◆ **Supplied material**
_ _ _ _ _ _ _
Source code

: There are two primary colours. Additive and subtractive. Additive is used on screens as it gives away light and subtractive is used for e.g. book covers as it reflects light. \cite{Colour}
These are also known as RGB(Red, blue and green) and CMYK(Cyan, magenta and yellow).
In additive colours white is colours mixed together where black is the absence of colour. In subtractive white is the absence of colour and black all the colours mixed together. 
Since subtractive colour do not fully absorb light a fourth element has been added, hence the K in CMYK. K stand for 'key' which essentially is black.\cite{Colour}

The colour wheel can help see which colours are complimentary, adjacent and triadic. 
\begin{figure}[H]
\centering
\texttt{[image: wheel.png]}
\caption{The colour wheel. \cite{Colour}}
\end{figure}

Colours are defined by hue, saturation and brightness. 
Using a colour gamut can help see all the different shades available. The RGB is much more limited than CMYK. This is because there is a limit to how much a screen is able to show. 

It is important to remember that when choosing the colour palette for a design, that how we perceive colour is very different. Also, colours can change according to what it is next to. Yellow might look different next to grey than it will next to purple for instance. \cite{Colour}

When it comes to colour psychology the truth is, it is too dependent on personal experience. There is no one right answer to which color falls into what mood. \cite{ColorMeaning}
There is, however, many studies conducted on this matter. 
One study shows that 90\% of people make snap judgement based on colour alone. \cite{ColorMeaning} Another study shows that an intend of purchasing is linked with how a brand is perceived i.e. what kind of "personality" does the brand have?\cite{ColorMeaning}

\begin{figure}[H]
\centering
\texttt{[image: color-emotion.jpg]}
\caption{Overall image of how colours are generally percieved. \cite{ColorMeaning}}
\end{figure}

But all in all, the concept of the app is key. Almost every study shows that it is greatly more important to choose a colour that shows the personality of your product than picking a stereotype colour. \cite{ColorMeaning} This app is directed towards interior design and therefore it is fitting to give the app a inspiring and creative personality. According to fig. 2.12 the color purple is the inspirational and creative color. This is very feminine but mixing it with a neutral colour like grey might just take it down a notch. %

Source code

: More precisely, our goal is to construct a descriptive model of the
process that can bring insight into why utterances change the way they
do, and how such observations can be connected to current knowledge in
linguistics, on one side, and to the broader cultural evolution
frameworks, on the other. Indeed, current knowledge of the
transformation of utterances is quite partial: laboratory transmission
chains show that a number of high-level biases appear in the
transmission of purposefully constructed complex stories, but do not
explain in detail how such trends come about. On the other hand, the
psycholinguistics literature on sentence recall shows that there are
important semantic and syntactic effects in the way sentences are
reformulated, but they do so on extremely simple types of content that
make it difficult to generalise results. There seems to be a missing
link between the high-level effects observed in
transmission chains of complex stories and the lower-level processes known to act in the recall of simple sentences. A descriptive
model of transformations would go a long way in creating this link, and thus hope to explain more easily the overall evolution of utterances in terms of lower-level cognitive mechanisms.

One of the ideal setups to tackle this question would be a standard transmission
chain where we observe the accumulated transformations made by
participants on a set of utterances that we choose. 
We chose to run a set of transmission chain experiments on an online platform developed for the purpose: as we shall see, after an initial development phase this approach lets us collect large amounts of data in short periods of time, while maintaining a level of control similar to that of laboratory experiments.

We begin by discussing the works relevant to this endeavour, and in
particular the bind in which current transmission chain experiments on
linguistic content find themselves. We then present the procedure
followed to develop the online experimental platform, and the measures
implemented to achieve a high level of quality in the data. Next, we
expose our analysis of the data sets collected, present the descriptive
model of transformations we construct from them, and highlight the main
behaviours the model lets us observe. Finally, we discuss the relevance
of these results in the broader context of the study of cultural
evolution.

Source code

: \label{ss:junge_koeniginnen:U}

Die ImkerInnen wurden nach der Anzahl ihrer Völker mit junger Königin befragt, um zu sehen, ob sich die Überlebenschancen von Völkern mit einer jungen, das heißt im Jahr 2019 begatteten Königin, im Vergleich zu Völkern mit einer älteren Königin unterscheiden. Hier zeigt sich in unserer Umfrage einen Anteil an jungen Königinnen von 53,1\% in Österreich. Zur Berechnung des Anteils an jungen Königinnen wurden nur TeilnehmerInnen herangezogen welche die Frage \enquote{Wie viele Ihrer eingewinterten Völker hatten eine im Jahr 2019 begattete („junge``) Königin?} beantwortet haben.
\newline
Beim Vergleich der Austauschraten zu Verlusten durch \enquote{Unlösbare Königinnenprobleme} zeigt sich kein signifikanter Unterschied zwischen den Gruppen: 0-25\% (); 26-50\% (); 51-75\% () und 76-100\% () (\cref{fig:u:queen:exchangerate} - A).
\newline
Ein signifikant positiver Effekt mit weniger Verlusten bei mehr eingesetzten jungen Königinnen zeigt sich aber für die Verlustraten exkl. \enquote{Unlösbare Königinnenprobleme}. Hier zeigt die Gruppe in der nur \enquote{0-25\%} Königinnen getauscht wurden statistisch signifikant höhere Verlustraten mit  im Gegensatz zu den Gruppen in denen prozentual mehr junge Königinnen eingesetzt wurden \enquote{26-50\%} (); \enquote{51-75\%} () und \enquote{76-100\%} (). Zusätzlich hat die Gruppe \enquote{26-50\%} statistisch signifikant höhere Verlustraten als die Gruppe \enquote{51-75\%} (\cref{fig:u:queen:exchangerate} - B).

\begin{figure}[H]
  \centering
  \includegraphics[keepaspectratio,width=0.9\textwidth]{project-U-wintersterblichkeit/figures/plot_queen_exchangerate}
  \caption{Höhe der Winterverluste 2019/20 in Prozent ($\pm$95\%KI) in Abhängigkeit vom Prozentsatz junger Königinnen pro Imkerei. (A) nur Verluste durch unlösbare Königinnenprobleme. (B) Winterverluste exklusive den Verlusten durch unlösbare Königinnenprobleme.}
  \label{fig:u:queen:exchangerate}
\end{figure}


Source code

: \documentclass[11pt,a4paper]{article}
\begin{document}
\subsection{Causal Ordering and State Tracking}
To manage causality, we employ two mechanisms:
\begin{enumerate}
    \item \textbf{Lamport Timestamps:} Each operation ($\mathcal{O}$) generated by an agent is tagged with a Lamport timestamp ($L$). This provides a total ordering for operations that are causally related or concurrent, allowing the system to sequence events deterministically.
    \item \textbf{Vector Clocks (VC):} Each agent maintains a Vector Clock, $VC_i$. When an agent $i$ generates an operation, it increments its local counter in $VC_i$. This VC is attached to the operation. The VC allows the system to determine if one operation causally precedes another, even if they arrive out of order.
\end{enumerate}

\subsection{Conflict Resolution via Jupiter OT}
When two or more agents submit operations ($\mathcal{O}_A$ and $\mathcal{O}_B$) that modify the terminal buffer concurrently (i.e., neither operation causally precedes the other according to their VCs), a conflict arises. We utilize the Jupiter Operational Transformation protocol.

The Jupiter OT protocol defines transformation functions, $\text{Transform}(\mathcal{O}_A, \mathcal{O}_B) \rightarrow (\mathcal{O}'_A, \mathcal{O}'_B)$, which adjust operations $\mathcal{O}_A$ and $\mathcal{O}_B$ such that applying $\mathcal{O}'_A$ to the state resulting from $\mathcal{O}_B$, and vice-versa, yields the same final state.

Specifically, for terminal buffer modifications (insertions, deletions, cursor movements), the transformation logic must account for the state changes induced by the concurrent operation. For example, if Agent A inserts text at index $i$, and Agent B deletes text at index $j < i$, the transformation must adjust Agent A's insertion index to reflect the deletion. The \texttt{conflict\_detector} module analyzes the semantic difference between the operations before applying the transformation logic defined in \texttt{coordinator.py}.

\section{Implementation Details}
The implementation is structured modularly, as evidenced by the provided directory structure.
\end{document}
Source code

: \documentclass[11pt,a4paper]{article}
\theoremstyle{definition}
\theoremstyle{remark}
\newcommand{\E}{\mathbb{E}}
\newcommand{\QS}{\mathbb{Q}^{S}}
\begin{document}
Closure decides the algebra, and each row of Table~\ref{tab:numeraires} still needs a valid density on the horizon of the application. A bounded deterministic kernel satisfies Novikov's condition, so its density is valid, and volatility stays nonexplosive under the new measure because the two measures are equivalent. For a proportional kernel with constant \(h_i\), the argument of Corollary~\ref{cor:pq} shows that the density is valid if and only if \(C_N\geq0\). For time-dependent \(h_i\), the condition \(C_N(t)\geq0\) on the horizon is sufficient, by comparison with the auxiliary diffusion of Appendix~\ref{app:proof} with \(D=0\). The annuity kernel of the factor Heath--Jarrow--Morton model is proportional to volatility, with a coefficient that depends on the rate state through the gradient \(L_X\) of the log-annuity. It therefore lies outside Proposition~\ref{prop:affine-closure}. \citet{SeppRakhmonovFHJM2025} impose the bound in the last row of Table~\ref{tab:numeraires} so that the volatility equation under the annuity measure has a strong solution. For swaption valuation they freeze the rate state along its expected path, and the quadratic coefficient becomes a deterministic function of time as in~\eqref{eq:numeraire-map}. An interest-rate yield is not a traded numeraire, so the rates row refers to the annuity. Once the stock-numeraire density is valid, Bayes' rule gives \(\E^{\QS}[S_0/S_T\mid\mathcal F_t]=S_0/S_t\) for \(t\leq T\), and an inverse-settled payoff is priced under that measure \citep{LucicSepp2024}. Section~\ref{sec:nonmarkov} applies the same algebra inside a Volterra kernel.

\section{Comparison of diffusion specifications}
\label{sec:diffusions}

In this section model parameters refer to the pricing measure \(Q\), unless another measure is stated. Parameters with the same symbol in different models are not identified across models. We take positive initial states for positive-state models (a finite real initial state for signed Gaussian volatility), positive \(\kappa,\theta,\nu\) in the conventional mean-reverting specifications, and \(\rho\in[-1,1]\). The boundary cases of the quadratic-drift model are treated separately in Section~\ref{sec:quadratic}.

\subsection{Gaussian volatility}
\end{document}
_ _ _ _ _ _ _
◆ **Assignment**
Above are the entries. Copy exactly the part that opens with the line containing "psycholinguistics literature on" and closes with the line containing "reformulated, but they", and no more.

◆ **Solution below**
psycholinguistics literature on sentence recall shows that there are
important semantic and syntactic effects in the way sentences are
reformulated, but they do so on extremely simple types of content that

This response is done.